(Supplied data Opens)

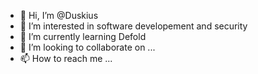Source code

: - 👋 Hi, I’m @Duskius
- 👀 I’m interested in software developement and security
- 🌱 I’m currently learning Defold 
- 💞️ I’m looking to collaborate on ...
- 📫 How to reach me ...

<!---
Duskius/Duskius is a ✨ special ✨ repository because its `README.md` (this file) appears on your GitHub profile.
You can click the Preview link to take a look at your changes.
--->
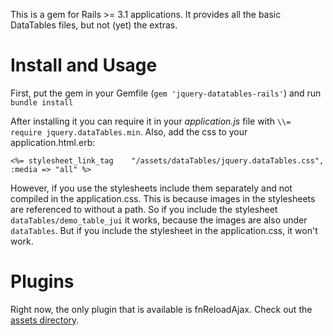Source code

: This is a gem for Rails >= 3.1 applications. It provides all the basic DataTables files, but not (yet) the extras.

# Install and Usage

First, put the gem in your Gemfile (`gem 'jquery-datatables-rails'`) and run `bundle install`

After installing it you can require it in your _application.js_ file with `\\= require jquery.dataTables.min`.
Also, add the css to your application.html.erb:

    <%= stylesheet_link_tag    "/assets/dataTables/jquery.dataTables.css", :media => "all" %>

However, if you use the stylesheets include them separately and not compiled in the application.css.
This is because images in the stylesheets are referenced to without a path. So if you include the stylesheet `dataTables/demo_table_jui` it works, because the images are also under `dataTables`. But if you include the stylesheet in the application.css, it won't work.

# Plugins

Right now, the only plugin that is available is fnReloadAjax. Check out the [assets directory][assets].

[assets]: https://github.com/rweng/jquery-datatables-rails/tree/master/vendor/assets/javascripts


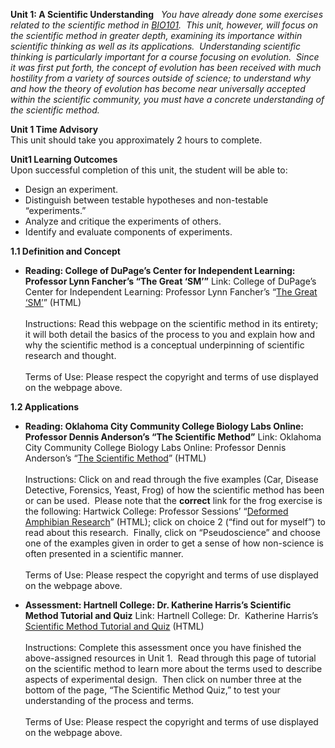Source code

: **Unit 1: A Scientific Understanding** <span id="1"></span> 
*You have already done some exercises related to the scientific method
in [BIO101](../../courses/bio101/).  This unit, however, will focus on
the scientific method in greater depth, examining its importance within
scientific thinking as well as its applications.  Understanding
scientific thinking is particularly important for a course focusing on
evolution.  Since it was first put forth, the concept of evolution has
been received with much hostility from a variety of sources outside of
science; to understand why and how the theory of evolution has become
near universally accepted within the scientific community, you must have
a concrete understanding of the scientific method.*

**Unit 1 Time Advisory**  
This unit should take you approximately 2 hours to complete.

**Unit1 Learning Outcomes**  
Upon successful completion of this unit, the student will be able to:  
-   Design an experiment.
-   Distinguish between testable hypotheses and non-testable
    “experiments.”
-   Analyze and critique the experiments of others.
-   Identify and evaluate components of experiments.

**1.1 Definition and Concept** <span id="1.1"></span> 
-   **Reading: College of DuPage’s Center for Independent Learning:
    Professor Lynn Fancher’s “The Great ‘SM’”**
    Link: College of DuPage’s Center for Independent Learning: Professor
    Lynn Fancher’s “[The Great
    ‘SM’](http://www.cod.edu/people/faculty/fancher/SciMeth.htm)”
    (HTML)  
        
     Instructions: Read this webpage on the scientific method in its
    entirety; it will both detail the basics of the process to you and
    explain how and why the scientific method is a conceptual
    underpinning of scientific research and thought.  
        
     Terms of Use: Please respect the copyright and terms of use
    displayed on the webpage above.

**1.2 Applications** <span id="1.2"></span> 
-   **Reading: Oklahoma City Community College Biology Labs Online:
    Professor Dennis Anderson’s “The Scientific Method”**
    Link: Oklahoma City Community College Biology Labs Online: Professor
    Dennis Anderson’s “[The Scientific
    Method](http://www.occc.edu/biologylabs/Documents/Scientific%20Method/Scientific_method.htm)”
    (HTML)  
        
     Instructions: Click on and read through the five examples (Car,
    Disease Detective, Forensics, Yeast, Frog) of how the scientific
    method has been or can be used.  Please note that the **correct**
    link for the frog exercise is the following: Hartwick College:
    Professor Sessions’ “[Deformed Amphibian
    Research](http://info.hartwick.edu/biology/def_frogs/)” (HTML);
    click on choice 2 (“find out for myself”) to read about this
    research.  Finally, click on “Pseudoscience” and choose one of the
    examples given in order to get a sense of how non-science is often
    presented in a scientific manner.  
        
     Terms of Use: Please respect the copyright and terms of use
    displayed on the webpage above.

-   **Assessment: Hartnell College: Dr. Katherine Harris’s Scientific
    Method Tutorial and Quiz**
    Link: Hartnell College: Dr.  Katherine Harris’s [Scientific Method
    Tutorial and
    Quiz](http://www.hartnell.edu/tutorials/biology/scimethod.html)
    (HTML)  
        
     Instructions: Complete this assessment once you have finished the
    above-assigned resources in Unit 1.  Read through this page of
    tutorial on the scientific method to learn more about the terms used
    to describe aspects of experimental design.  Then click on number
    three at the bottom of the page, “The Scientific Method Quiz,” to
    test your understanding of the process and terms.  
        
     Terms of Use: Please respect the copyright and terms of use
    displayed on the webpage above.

(Supplied data Closes)

What is being asked: In the listing above, locate the line containing "entirety; it will" and the line containing "three at the", then transcribe both and every line between them verbatim.

Task answer:
    entirety; it will both detail the basics of the process to you and
    explain how and why the scientific method is a conceptual
    underpinning of scientific research and thought.  
        
     Terms of Use: Please respect the copyright and terms of use
    displayed on the webpage above.

**1.2 Applications** <span id="1.2"></span> 
-   **Reading: Oklahoma City Community College Biology Labs Online:
    Professor Dennis Anderson’s “The Scientific Method”**
    Link: Oklahoma City Community College Biology Labs Online: Professor
    Dennis Anderson’s “[The Scientific
    Method](http://www.occc.edu/biologylabs/Documents/Scientific%20Method/Scientific_method.htm)”
    (HTML)  
        
     Instructions: Click on and read through the five examples (Car,
    Disease Detective, Forensics, Yeast, Frog) of how the scientific
    method has been or can be used.  Please note that the **correct**
    link for the frog exercise is the following: Hartwick College:
    Professor Sessions’ “[Deformed Amphibian
    Research](http://info.hartwick.edu/biology/def_frogs/)” (HTML);
    click on choice 2 (“find out for myself”) to read about this
    research.  Finally, click on “Pseudoscience” and choose one of the
    examples given in order to get a sense of how non-science is often
    presented in a scientific manner.  
        
     Terms of Use: Please respect the copyright and terms of use
    displayed on the webpage above.

-   **Assessment: Hartnell College: Dr. Katherine Harris’s Scientific
    Method Tutorial and Quiz**
    Link: Hartnell College: Dr.  Katherine Harris’s [Scientific Method
    Tutorial and
    Quiz](http://www.hartnell.edu/tutorials/biology/scimethod.html)
    (HTML)  
        
     Instructions: Complete this assessment once you have finished the
    above-assigned resources in Unit 1.  Read through this page of
    tutorial on the scientific method to learn more about the terms used
    to describe aspects of experimental design.  Then click on number
    three at the bottom of the page, “The Scientific Method Quiz,” to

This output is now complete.